### Instructions for the task
In how many lines of the listing does the string "following" appear? Give only the number.
*** Excerpted records ***
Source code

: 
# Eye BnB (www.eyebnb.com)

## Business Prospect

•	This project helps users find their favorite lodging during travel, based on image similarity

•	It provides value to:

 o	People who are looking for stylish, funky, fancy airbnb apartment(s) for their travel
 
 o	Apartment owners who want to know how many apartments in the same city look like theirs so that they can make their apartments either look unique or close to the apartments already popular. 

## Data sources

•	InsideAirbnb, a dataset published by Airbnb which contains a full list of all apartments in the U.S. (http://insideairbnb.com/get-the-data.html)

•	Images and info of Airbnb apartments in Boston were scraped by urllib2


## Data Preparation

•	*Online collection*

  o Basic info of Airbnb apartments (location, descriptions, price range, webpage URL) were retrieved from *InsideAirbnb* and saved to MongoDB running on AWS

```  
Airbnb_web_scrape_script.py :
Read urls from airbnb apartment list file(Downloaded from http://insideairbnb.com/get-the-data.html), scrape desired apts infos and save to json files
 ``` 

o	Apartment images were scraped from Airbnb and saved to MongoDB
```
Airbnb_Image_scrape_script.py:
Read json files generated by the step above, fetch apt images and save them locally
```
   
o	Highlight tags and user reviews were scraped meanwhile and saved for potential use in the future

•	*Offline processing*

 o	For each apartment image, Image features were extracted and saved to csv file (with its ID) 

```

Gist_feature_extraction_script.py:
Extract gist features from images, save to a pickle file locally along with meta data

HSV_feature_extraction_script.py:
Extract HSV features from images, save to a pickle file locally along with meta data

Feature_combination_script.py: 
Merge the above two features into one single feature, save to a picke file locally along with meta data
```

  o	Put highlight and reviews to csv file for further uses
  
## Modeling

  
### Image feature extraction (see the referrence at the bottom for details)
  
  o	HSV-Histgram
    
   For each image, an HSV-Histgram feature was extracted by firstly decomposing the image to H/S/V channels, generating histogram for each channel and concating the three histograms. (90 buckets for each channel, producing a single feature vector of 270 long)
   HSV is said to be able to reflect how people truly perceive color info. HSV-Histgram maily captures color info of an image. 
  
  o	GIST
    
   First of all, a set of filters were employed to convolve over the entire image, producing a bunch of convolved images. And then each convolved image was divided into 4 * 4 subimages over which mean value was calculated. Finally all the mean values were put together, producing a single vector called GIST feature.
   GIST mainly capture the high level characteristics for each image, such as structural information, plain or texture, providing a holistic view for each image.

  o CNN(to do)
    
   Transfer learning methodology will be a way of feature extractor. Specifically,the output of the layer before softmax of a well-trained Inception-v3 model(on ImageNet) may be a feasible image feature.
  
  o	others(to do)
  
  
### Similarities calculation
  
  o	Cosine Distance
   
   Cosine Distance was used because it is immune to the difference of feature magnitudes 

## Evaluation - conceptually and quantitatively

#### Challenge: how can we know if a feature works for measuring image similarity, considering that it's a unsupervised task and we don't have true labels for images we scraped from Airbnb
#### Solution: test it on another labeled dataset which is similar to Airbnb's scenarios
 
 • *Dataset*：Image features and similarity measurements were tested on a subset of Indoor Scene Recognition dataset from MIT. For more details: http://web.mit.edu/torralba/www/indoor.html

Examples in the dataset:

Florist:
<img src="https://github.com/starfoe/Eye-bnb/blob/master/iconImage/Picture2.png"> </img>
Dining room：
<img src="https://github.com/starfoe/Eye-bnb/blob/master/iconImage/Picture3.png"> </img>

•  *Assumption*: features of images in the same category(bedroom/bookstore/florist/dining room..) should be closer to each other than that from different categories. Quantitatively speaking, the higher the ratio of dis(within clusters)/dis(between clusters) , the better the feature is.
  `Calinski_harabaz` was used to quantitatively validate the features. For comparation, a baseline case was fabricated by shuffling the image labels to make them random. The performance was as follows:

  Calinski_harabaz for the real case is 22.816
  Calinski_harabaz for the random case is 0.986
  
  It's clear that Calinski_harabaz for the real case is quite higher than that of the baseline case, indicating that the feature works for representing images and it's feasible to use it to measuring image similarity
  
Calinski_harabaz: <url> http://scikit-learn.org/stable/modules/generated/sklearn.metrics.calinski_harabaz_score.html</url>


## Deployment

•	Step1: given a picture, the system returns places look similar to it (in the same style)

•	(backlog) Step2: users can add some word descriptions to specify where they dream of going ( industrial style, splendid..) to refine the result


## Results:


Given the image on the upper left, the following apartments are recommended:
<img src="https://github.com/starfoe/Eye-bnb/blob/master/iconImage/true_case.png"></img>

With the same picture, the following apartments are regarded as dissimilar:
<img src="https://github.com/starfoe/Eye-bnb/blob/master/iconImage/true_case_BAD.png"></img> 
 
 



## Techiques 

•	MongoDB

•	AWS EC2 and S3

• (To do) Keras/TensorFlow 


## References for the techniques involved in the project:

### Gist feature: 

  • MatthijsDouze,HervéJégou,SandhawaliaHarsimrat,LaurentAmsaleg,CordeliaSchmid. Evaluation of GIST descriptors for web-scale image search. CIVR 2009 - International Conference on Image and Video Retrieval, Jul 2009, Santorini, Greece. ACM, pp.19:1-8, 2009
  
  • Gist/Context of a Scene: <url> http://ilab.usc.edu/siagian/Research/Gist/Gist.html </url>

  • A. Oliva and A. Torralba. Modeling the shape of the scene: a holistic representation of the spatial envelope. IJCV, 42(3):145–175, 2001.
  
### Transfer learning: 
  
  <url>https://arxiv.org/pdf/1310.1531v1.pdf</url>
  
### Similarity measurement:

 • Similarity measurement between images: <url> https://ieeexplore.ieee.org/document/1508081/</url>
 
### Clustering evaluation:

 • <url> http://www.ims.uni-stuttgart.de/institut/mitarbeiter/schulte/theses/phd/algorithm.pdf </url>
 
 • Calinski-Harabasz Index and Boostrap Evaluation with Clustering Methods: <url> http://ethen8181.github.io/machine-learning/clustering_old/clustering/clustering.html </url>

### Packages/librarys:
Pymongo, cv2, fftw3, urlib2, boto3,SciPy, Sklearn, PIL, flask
*** End of Excerpted records ***
### Exercise response
2